La prêtresse du “Jamais plus”…

En disparaissant dans les flammes sur les dernières notes de « L’horloge » dans le final époustouflant de son Live 2019, Mylène Farmer semblait faire ses adieux, bouclant 35 ans d’une carrière exceptionnelle à travers une minutieuse et réfléchie rétrospective discographique classieuse, en résidence dans l’enceinte de la Défense Arena. C’est dire si l’annonce de la tournée « Nevermore » en 2021, en sortie de confinements répétés, a réveillé toutes les passions et suscité toutes les attentes en même temps qu’il annonçait, par son titre, l’inexorable. 2 ans plus tard, cet énigmatique « Nevermore » se dévoilait enfin. Lancé le 3 juin à Lille, ce qui s’annonce (encore) comme la dernière tournée de Mylène Farmer et qui devait durer 2 mois jouera finalement les prolongations pour cause d’insécurité sociale qui a vu ses 2 Stade de France, aussi attendus qu’incontournables, reportés en 2024. En attendant, retour sur cette grand messe monumentale et magistrale…
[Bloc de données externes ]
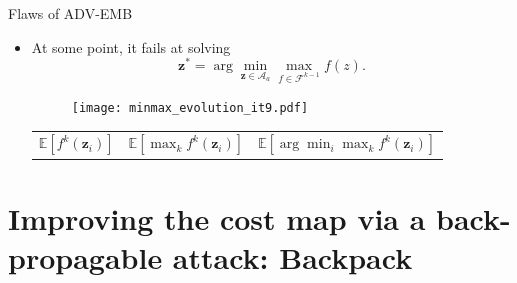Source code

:\documentclass[10pt,aspectratio=169]{beamer}
\newcommand{\fset}{\mathcal{F}}
\begin{document}
\begin{frame}{Flaws of ADV-EMB}

    \begin{itemize}
            
        \item At some point, it fails at solving
            \begin{equation*}
                \mathbf{z}^\ast = \arg \min_{\mathbf{z} \in \mathcal{A}_a} \max_{f \in \fset^{k-1}} f(z).
            \end{equation*} 
            
            \begin{figure}
                \texttt{[image: minmax\_evolution\_it9.pdf]}
             \end{figure}
            
            \vspace{-0.7cm} \hspace{2cm}
            \begin{tabular}{m{5cm} m{2cm} m{4cm}}
                \hspace{2.2cm} $\mathbb{E}[f^k(\mathbf{z}_i)]$ & 
                $\mathbb{E}[\max_k f^k(\mathbf{z}_i)]$ &
                $\mathbb{E}[\arg \min_i \max_k f^k(\mathbf{z}_i)]$
            \end{tabular}
              
    \end{itemize}

\end{frame}
    



\section{Improving the cost map via a back-propagable attack: Backpack}
\end{document}
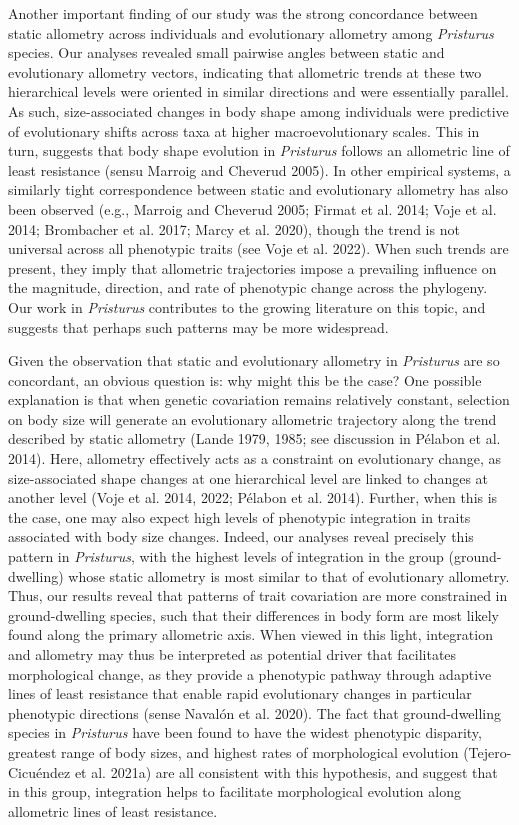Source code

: \documentclass[
  11pt,
]{article}
\begin{document}
Another important finding of our study was the strong concordance
between static allometry across individuals and evolutionary allometry
among \emph{Pristurus} species. Our analyses revealed small pairwise
angles between static and evolutionary allometry vectors, indicating
that allometric trends at these two hierarchical levels were oriented in
similar directions and were essentially parallel. As such,
size-associated changes in body shape among individuals were predictive
of evolutionary shifts across taxa at higher macroevolutionary scales.
This in turn, suggests that body shape evolution in \emph{Pristurus}
follows an allometric line of least resistance (sensu Marroig and
Cheverud 2005). In other empirical systems, a similarly tight
correspondence between static and evolutionary allometry has also been
observed (e.g., Marroig and Cheverud 2005; Firmat et al. 2014; Voje et
al. 2014; Brombacher et al. 2017; Marcy et al. 2020), though the trend
is not universal across all phenotypic traits (see Voje et al. 2022).
When such trends are present, they imply that allometric trajectories
impose a prevailing influence on the magnitude, direction, and rate of
phenotypic change across the phylogeny. Our work in \emph{Pristurus}
contributes to the growing literature on this topic, and suggests that
perhaps such patterns may be more widespread.\hfill\break

Given the observation that static and evolutionary allometry in
\emph{Pristurus} are so concordant, an obvious question is: why might
this be the case? One possible explanation is that when genetic
covariation remains relatively constant, selection on body size will
generate an evolutionary allometric trajectory along the trend described
by static allometry (Lande 1979, 1985; see discussion in Pélabon et al.
2014). Here, allometry effectively acts as a constraint on evolutionary
change, as size-associated shape changes at one hierarchical level are
linked to changes at another level (Voje et al. 2014, 2022; Pélabon et
al. 2014). Further, when this is the case, one may also expect high
levels of phenotypic integration in traits associated with body size
changes. Indeed, our analyses reveal precisely this pattern in
\emph{Pristurus}, with the highest levels of integration in the group
(ground-dwelling) whose static allometry is most similar to that of
evolutionary allometry. Thus, our results reveal that patterns of trait
covariation are more constrained in ground-dwelling species, such that
their differences in body form are most likely found along the primary
allometric axis. When viewed in this light, integration and allometry
may thus be interpreted as potential driver that facilitates
morphological change, as they provide a phenotypic pathway through
adaptive lines of least resistance that enable rapid evolutionary
changes in particular phenotypic directions (sense Navalón et al. 2020).
The fact that ground-dwelling species in \emph{Pristurus} have been
found to have the widest phenotypic disparity, greatest range of body
sizes, and highest rates of morphological evolution (Tejero-Cicuéndez et
al. 2021a) are all consistent with this hypothesis, and suggest that in
this group, integration helps to facilitate morphological evolution
along allometric lines of least resistance. \hfill\break
\end{document}
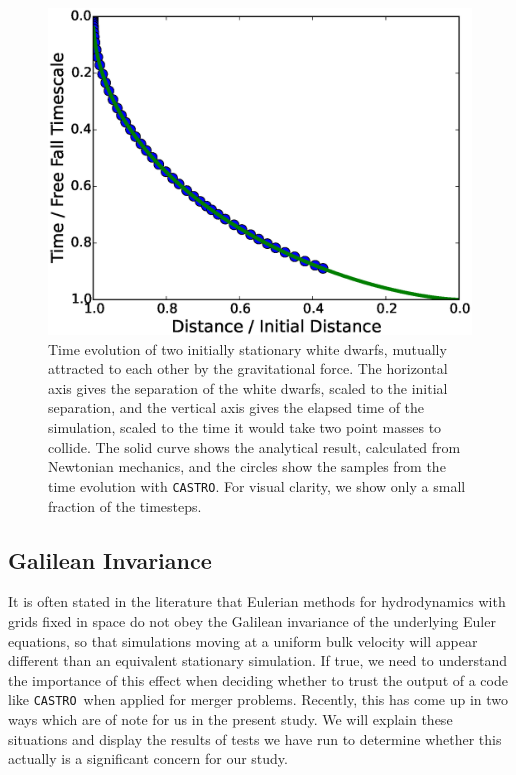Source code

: \documentclass[iop]{../emulateapj}
\newcommand{\castro}{\texttt{CASTRO}}
\begin{document}
\begin{figure}
  \centering
  \includegraphics[scale=0.45]{plots/freefall}
  \caption{Time evolution of two initially stationary white dwarfs,
    mutually attracted to each other by the gravitational force. The
    horizontal axis gives the separation of the white dwarfs, scaled
    to the initial separation, and the vertical axis gives the elapsed
    time of the simulation, scaled to the time it would take two point masses
    to collide. The solid curve shows the analytical result,
    calculated from Newtonian mechanics, and the circles show the
    samples from the time evolution with \castro. For visual clarity, we 
    show only a small fraction of the timesteps.}
  \label{fig:freefall}
\end{figure}

\subsection{Galilean Invariance}\label{sec:galileo}

It is often stated in the literature that Eulerian methods for
hydrodynamics with grids fixed in space do not obey the Galilean
invariance of the underlying Euler equations, so that simulations
moving at a uniform bulk velocity will appear different than an
equivalent stationary simulation. If true, we need to understand 
the importance of this effect when deciding whether to trust the 
output of a code like \castro\ when applied for merger problems.
Recently, this has come up in two ways which are of note for us 
in the present study. We will explain these situations and display 
the results of tests we have run to determine whether this 
actually is a significant concern for our study.
\end{document}
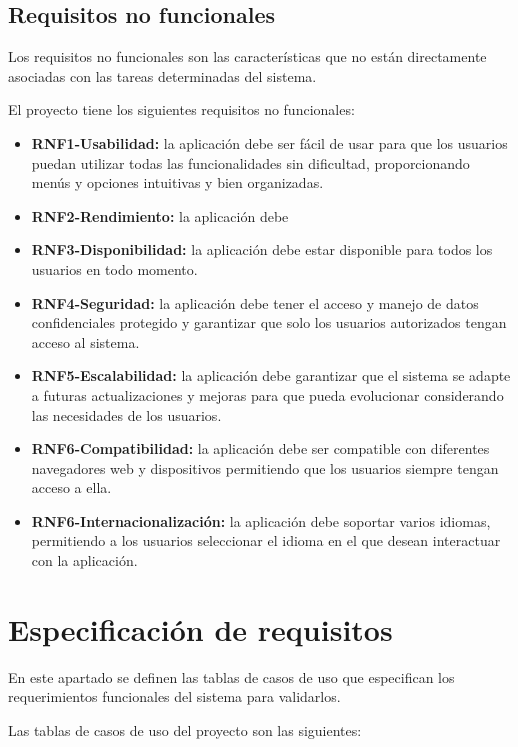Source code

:\subsection{Requisitos no funcionales}
Los requisitos no funcionales son las características que no están directamente asociadas con las tareas determinadas del sistema.

El proyecto tiene los siguientes requisitos no funcionales:
\begin{itemize}
\tightlist
    \item \textbf{RNF1-Usabilidad:} la aplicación debe ser fácil de usar para que los usuarios puedan utilizar todas las funcionalidades sin dificultad, proporcionando menús y opciones intuitivas y bien organizadas.
    \item \textbf{RNF2-Rendimiento:} la aplicación debe
    \item \textbf{RNF3-Disponibilidad:} la aplicación debe estar disponible para todos los usuarios en todo momento.
    \item \textbf{RNF4-Seguridad:} la aplicación debe tener el acceso y manejo de datos confidenciales protegido y garantizar que solo los usuarios autorizados tengan acceso al sistema.
    \item \textbf{RNF5-Escalabilidad:} la aplicación debe garantizar que el sistema se adapte a futuras actualizaciones y mejoras para que pueda evolucionar considerando las necesidades de los usuarios.
    \item \textbf{RNF6-Compatibilidad:} la aplicación debe ser compatible con diferentes navegadores web y dispositivos permitiendo que los usuarios siempre tengan acceso a ella.
    \item \textbf{RNF6-Internacionalización:} la aplicación debe soportar varios idiomas, permitiendo a los usuarios seleccionar el idioma en el que desean interactuar con la aplicación. 
\end{itemize}

\section{Especificación de requisitos}
En este apartado se definen las tablas de casos de uso que especifican los requerimientos funcionales del sistema para validarlos.

Las tablas de casos de uso del proyecto son las siguientes:

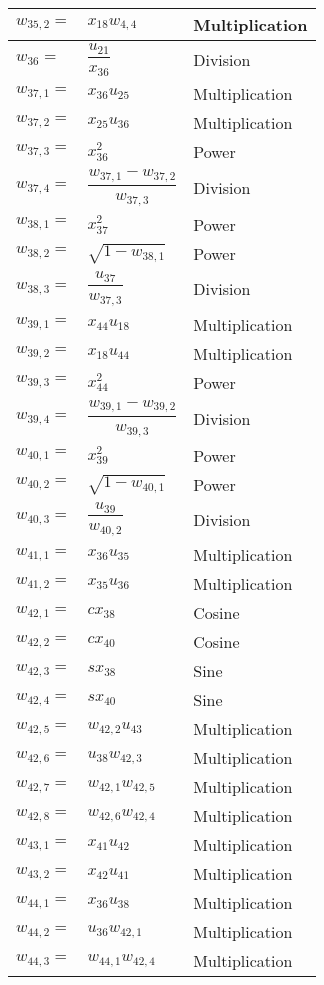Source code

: \begin{longtable}{|p{1.5cm}|l|p{2cm}|}
$w_{35,2}=$ & $ x_{18}w_{4,4} $ & Multiplication \\ \hline 
$w_{36}=$ & $ \dfrac{u_{21}}{x_{36}} $ & Division \\ \hline 
$w_{37,1}=$ & $ x_{36}u_{25} $ & Multiplication \\ \hline 
$w_{37,2}=$ & $ x_{25}u_{36} $ & Multiplication \\ \hline 
$w_{37,3}=$ & $ x_{36}^{2} $ & Power \\ \hline 
$w_{37,4}=$ & $ \dfrac{w_{37,1}-w_{37,2}}{w_{37,3}} $ & Division \\ \hline 
$w_{38,1}=$ & $ x_{37}^{2} $ & Power \\ \hline 
$w_{38,2}=$ & $ \sqrt{1-w_{38,1}} $ & Power \\ \hline 
$w_{38,3}=$ & $ \dfrac{u_{37}}{w_{37,3}} $ & Division \\ \hline 
$w_{39,1}=$ & $ x_{44}u_{18} $ & Multiplication \\ \hline 
$w_{39,2}=$ & $ x_{18}u_{44} $ & Multiplication \\ \hline 
$w_{39,3}=$ & $ x_{44}^{2} $ & Power \\ \hline 
$w_{39,4}=$ & $ \dfrac{w_{39,1}-w_{39,2}}{w_{39,3}} $ & Division \\ \hline 
$w_{40,1}=$ & $ x_{39}^{2} $ & Power \\ \hline 
$w_{40,2}=$ & $ \sqrt{1-w_{40,1}} $ & Power \\ \hline 
$w_{40,3}=$ & $ \dfrac{u_{39}}{w_{40,2}} $ & Division \\ \hline 
$w_{41,1}=$ & $ x_{36}u_{35} $ & Multiplication \\ \hline 
$w_{41,2}=$ & $ x_{35}u_{36} $ & Multiplication \\ \hline 
$w_{42,1}=$ & $ cx_{38} $ & Cosine \\ \hline 
$w_{42,2}=$ & $ cx_{40} $ & Cosine \\ \hline 
$w_{42,3}=$ & $ sx_{38} $ & Sine \\ \hline 
$w_{42,4}=$ & $ sx_{40} $ & Sine \\ \hline 
$w_{42,5}=$ & $ w_{42,2}u_{43} $ & Multiplication \\ \hline 
$w_{42,6}=$ & $ u_{38}w_{42,3} $ & Multiplication\\ \hline 
$w_{42,7}=$ & $ w_{42,1}w_{42,5} $ & Multiplication \\ \hline 
$w_{42,8}=$ & $ w_{42,6}w_{42,4} $ & Multiplication \\ \hline 
$w_{43,1}=$ & $ x_{41}u_{42} $ & Multiplication \\ \hline 
$w_{43,2}=$ & $ x_{42}u_{41} $ & Multiplication \\ \hline 
$w_{44,1}=$ & $ x_{36}u_{38} $ & Multiplication \\ \hline
$w_{44,2}=$ & $ u_{36}w_{42,1} $ & Multiplication \\ \hline
$w_{44,3}=$ & $ w_{44,1}w_{42,4} $ & Multiplication \\ \hline
\end{longtable}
Certains ont attendu plusieurs heures, voire plusieurs jours pour assister au nouveau show de Mylène Farmer, leur reine incontestée depuis près de 40 ans, qui a su créer un univers unique et un lien indéfectible avec eux, à coup de tubes, de mots littéraires, poétiques autant que sibyllins, de symboles et d’emblèmes. Et c’est l’un d’eux qu’elle a choisi pour incarner totalement cette série d’ultimes rendez-vous : le corbeau et pas n’importe lequel, celui de l’un de ses poètes favoris : Edgar Allan Poe. C’est celui qui trône, royal, au milieu de la scène avant que ne commence le show. Ce corbeau c’est celui du poète qui répète son nom, « Jamais plus »… Nevermore… servant de refrain, symbolisant le désespoir croissant de l’orateur et le sentiment de perte qu’il ressent mais aussi l’inévitabilité (nb : « Dis-moi quel est ton nom de seigneur sur le rivage plutonien de la nuit ! ». Le corbeau répondit : « Plus jamais » »). L’inévitable, c’est le temps qui passe et qui, une fois encore, pose le tempo de cette nouvelle tournée.

En 2019 pourtant, la rousse Reine indétrônable de la Pop française avait réellement décidé de quitter la scène après sa résidence parisienne futuriste et rétrospective qui avait balayé ses 35 années d’une carrière au sommet. Après ce live 2019, le déluge… Pourtant, lorsque s’ouvre le rideau d’images contemplatives et hypnotiques d’un vol de corbeaux hivernal et lorsqu’elle apparaît enfin, dessinée par ces oiseaux fétiches, on pense immédiatement à un diptyque live comme une suite résurrectionnelle, un écho d’entre les morts, un voyage d’Orphée vers un retour à la vie… avant son départ pour un ailleurs.

En effet, après être partie en cendres dans les flammes d’un final à couper le souffle de son live 2019, laissant les fans en pleine spéculation, interrogation, introspection, Mylene Farmer est revenue d’entre les morts pour l’ouverture de ce « Nevermore ». Ange noir surgissant du sol sur le titre « Du temps » (en version remixée de Mico C.) Drôle d’effet miroir alors que « L’Horloge » semblait déjà consumer le point final de tout, du jamais plus : « Du temps » est venu remettre les aiguilles à l’heure et declencher le compte à rebours de cet inévitable « plus jamais »…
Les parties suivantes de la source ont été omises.